6 Everyday Runners’ Secrets To Survival And Success

Fast for Decades: Ron Lund

60, Basalt, Colo.

“You have to listen to your body. With racing and training I’ve always focused on quality over quantity, and take at least five to seven days off from running after a marathon.”

It took four attempts for Ron Lund to finish his first marathon. He initially gave it a go in seventh grade, and toed the marathon line twice in eighth grade before finally crossing the line in 3:55—at the age of 14. He credits his first season of high school cross country —he ran both cross country and track and field throughout high school—for building the endurance he needed to cover 26.2 miles. Now that he’s a high school coach, the 40-time marathoner says he wouldn’t recommend that plan for his students, although he has trained some kids to run half marathons.

“I didn’t know what a marathon was until my brother ran one,” says Lund, 60, who works for a property management company and trains early in the morning. “I went to watch him and it was so exciting. I had three older brothers. They all ran, so I ran too.”

In addition to recalling info and stats from all of his races as well as those of the students he coaches, Lund’s lifelong passion for the sport includes lowering his marathon PR to 2:34, coaching high school students, race directing and running with his wife and three daughters—one of whom is professional runner Megan Lund-Lizotte.

Lund’s drive and hard work earned him entry into a rare group of runners who have run at least one sub-3-hour marathon every decade for five decades. Lund is number 38 on the 5DSUB3 list (which also includes Joan Benoit Samuelson).
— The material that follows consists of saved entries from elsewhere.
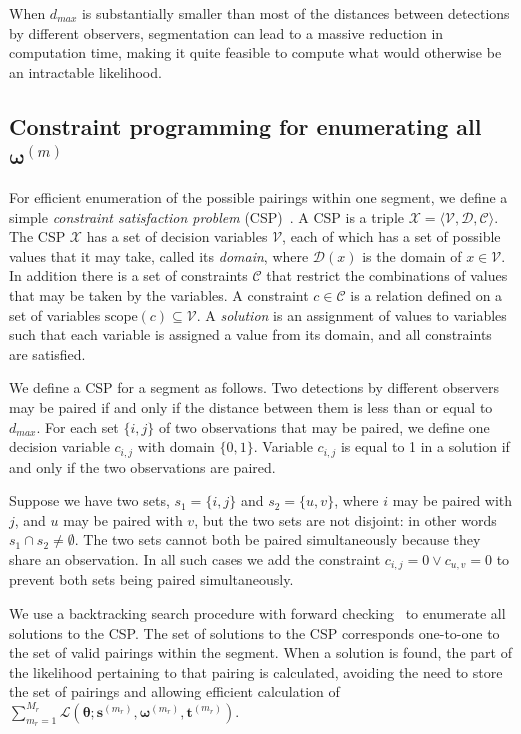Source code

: \documentclass[useAMS, usenatbib, referee]{biom}\usepackage[]{graphicx}\usepackage[]{color}
\begin{document}
When $d_{max}$ is substantially smaller than most of the distances between detections by different observers, segmentation can lead to a massive reduction in computation time, making it quite feasible to compute what would otherwise be an intractable likelihood.

\subsection{Constraint programming for enumerating all $\bm{\omega}^{(m)}$}
\label{sec:constrprog}

For efficient enumeration of the possible pairings within one segment, we define a simple \textit{constraint satisfaction problem} (CSP)~\cite[Chapter 6]{russell-norvig-aima3}. A CSP is a triple \(\mathcal{X}=\langle \mathcal{V}, \mathcal{D}, \mathcal{C} \rangle\).  The CSP \(\mathcal{X}\) has a set of decision variables \(\mathcal{V}\), each of which has a set of possible values that it may take, called its \textit{domain}, where \(\mathcal{D}(x)\) is the domain of \(x \in \mathcal{V}\). In addition there is a set of constraints \(\mathcal{C}\) that restrict the combinations of values that may be taken by the variables. A constraint \(c\in \mathcal{C}\) is a relation defined on a set of variables \(\mathrm{scope}(c)\subseteq \mathcal{V}\). A \textit{solution} is an assignment of values to variables such that each variable is assigned a value from its domain, and all constraints are satisfied.

We define a CSP for a segment as follows. Two detections by different observers may be paired if and only if the distance between them is less than or equal to \(d_{max}\). For each set \(\{i,j\}\) of two observations that may be paired, we define one decision variable \(c_{i,j}\) with domain \(\{0,1\}\). Variable \(c_{i,j}\) is equal to 1 in a solution if and only if the two observations are paired.

Suppose we have two sets, \(s_1=\{i,j\}\) and \(s_2=\{u,v\}\), where  \(i\) may be paired with \(j\), and \(u\) may be paired with \(v\), but the two sets are not disjoint: in other words \(s_1 \cap s_2 \ne \emptyset\). The two sets cannot both be paired simultaneously because they share an observation. In all such cases we add the constraint \(c_{i,j}=0 \vee c_{u,v}=0\) to prevent both sets being paired simultaneously.

We use a backtracking search procedure with forward checking~\cite[Chapter 6]{russell-norvig-aima3} to enumerate all solutions to the CSP. The set of solutions to the CSP corresponds one-to-one to the set of valid pairings within the segment. When a solution is found, the part of the likelihood pertaining to that pairing is calculated, avoiding the need to store the set of pairings and allowing efficient calculation of $\sum_{m_r=1}^{M_r}\mathcal{L}\left(\bm{\theta};\bm{s}^{(m_r)},\bm{\omega}^{(m_r)},\bm{t}^{(m_r)}\right)$.
\end{document}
After four failed attempts, he ran his qualifying Club effort, a 2:59:15, at the May 2016 REVEL Mt Charleston Marathon in Nevada at the age of 59. Appropriately, Lund first heard about the club from one of his brothers.

Road marathons continue to be Lund’s favorite event, his most recent being the 2017 Boston Marathon that he ran with his daughter Megan.

“Running never gets old, and I don’t lack for finding goals,” Lund says. “Seeing the kids I coach improve and appreciate their improvement always inspires me.”